DJ Yella s'installe ensuite sous les cris du public, et démarre un show qui tient plus du warm-up qu'autre chose : les classiques s'enchaînent sans discontinuer (Ice Cube, Dre, Snoop, Above The Law…). Deux téméraires tapent l'incruste pour quelques pas de C-Walk mais sont vite rappelés à l'ordre.

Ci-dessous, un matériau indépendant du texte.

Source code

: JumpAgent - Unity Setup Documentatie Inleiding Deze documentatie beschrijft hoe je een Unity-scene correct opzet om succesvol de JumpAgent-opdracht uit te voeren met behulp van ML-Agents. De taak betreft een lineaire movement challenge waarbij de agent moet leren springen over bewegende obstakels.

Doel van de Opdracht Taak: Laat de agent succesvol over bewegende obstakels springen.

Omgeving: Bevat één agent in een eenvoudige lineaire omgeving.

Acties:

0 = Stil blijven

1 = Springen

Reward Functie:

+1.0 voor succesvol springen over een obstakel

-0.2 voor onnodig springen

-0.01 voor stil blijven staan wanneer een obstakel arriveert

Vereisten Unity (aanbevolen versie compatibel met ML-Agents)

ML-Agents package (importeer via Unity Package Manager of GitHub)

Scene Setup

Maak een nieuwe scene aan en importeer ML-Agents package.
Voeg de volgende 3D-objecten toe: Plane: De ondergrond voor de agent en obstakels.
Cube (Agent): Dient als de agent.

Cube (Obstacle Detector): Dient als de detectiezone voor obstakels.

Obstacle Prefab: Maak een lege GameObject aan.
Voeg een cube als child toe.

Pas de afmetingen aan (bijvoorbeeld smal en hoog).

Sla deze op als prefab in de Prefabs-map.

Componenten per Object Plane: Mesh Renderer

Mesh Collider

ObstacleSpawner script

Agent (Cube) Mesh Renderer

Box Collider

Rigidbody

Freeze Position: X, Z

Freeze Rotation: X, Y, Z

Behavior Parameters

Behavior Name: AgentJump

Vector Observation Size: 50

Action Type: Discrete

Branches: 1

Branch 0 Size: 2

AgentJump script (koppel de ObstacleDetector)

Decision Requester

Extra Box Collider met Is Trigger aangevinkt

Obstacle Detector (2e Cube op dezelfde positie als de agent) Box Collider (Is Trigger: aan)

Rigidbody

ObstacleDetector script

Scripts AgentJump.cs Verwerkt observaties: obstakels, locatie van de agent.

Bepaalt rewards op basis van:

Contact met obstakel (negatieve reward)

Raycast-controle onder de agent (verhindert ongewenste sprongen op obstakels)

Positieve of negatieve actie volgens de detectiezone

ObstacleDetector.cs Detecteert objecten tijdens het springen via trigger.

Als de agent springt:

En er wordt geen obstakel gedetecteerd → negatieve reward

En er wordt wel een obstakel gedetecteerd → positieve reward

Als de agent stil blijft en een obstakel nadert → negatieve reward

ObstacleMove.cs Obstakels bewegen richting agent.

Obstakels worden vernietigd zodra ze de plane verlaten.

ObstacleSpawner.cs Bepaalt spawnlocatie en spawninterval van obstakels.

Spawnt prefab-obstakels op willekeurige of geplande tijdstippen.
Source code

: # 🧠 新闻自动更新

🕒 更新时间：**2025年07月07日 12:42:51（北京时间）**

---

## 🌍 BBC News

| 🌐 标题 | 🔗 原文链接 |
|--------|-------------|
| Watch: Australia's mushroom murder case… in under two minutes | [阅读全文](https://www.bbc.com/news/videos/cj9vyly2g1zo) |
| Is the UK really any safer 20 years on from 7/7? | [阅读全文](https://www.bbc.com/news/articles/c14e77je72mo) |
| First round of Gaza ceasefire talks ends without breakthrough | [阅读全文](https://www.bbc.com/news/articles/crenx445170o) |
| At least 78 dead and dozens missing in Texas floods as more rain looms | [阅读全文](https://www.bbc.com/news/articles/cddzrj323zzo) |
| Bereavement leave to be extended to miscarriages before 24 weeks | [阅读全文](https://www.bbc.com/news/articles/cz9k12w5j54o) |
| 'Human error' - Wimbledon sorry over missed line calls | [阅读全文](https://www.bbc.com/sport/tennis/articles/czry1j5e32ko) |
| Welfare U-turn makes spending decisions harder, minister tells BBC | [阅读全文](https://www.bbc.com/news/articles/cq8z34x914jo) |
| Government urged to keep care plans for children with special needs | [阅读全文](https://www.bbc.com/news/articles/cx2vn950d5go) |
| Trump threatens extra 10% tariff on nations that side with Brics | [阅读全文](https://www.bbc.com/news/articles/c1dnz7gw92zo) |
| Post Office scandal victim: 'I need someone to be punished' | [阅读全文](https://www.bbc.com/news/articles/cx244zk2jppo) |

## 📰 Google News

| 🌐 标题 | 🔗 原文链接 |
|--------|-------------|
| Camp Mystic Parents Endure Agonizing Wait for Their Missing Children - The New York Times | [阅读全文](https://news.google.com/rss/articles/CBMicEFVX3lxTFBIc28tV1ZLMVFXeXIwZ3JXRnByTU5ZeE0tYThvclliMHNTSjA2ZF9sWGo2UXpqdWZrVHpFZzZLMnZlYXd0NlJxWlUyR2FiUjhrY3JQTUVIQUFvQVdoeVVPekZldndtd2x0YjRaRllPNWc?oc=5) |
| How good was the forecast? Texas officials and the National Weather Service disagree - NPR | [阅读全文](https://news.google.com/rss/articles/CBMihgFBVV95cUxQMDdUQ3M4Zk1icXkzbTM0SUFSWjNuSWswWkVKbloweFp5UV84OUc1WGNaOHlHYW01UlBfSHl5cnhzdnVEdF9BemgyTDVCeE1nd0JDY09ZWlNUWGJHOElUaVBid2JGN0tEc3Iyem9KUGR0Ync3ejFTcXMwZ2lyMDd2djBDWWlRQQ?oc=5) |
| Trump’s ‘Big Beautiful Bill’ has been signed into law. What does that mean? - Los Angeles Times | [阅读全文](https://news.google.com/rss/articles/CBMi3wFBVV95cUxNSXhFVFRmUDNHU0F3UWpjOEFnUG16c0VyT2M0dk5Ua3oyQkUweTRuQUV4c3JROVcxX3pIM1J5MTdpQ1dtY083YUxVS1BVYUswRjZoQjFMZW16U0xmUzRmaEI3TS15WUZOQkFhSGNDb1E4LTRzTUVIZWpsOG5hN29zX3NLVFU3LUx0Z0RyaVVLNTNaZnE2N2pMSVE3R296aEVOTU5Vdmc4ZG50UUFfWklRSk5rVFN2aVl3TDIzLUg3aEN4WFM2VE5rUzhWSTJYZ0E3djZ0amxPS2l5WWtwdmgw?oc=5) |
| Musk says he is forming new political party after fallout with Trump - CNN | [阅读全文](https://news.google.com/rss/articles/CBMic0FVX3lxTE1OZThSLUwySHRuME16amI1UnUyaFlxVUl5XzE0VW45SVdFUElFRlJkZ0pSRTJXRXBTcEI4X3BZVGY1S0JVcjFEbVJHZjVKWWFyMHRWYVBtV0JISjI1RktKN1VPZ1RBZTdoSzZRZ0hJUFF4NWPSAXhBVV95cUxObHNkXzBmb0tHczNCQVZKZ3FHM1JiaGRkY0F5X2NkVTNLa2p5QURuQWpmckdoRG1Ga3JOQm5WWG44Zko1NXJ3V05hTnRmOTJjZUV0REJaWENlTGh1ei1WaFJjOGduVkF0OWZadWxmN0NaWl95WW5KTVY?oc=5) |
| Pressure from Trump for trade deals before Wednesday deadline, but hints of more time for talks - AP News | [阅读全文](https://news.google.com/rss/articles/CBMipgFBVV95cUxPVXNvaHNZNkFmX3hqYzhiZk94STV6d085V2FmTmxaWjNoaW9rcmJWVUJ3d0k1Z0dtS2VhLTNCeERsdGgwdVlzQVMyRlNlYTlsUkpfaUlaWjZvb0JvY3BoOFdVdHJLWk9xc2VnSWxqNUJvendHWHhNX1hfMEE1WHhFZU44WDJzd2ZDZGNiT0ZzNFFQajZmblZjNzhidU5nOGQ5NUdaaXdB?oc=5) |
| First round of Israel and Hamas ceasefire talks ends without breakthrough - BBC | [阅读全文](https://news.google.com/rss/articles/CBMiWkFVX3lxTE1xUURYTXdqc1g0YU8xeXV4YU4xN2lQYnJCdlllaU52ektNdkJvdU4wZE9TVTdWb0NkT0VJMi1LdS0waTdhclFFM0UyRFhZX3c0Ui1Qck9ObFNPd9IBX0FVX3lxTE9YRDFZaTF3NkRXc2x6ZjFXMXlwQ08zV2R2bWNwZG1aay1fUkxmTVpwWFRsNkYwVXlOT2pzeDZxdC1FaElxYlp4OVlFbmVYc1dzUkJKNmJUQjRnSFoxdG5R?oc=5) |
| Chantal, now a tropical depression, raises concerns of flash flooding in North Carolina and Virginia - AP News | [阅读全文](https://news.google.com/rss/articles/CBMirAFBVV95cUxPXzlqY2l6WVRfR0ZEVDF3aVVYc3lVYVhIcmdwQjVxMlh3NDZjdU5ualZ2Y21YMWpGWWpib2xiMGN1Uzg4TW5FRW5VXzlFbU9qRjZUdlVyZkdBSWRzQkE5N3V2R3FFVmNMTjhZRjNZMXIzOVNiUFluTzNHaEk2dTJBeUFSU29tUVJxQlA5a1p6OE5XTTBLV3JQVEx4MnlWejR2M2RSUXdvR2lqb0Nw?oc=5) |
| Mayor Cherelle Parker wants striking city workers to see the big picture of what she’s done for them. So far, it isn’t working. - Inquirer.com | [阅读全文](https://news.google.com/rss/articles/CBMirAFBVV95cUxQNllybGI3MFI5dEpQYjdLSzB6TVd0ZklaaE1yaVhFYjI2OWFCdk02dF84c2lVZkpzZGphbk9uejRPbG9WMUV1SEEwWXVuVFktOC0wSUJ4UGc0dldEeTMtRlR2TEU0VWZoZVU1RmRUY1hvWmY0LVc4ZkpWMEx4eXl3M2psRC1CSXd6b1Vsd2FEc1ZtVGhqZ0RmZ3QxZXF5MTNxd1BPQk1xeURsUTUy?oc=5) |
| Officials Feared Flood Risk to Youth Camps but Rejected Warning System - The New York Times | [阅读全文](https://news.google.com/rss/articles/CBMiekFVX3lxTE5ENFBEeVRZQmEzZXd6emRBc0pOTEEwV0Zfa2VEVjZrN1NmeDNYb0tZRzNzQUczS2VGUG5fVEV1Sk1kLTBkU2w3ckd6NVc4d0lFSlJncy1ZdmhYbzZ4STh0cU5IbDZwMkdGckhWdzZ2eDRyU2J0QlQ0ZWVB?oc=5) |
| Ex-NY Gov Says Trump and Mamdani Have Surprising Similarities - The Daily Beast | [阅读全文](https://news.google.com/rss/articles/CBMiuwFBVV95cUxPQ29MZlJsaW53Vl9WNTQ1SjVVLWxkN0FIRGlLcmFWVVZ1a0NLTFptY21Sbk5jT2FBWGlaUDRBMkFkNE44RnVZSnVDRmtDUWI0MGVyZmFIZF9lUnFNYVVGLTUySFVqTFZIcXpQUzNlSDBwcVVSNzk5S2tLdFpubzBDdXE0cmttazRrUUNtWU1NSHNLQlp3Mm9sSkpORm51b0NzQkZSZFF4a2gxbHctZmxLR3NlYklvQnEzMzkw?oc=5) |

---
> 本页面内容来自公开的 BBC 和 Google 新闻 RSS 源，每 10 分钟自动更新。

Puis Lil Eazy E fait son entrée. Un mec bourré note, rêveur : « après, il va sûrement se taper plein de putes », tandis que l'artiste se présente devant une salle conquise d'avance. On va éviter les remarques foireuses type « le fantôme de Eazy E planait sur l'assemblée » : si ça fonctionne, c'est parce que le fiston s'efface totalement pour adopter le flow et la voix du défunt, avec un mimétisme qu'il cultive depuis des années. C'est efficace, et après tout, réciter les tubes de son père, c'est un peu le plus beau métier du monde, non ? Le mec fait revivre « Boyz N' The Hood », « Gimme That Nutt », « Eazy Duz It », « I'd Rather Fuck You » et tout un tas de couplets de NWA. C'est aussi là qu'on voit le côté hétéroclite du public : pour les uns, c'est historique, pour les autres c'est juste un mec qui reprend des tubes lointains. Les premiers sont les plus actifs, artistes et spectateurs se confondent plus que jamais : les rappeurs français dansent comme des gosses derrière les deux américains, Aelpéacha se jette dans la foule, le bodyguard de 3 mètres fait semblant de rien, l'ambiance est à la détente. À peine le molosse se contente-t-il de recadrer les choses quand il voit Lil Eazy E taper la pose pour des photos avec des mecs montés sur scène. WTF : Welcome To France, c'est aussi ça qui est bon. C'est aussi ce qui différencie la scène west du reste du rap français : décomplexée, mais aussi assez fermée sur elle-même, pour la bonne raison que peu de gens la calculent, au final. Du coup il y a un côté réunion de famille dans ce genre de concerts et le tri se fait de lui-même : en 2014, seul les passionnés sont là, sur scène comme dans la fosse. « On dirait qu'ils attendaient cette soirée depuis 25 ans», s'amuse un jeune. Malgré les protestations hilares d'Aelpéacha, qui ne voulait pas que ça s'arrête, les américains finissent par ranger leur matos, comblés par l'accueil royal qu'ils ont reçu. À la sortie, certains titubent, le gagnant du concours de bières s'en sort avec les honneurs, un autre arbore fièrement un string en guise de couronne. Ouais, ça aurait pu partir en couilles, mais c'est parti en Georges Clinton. Et c'est très bien comme ça.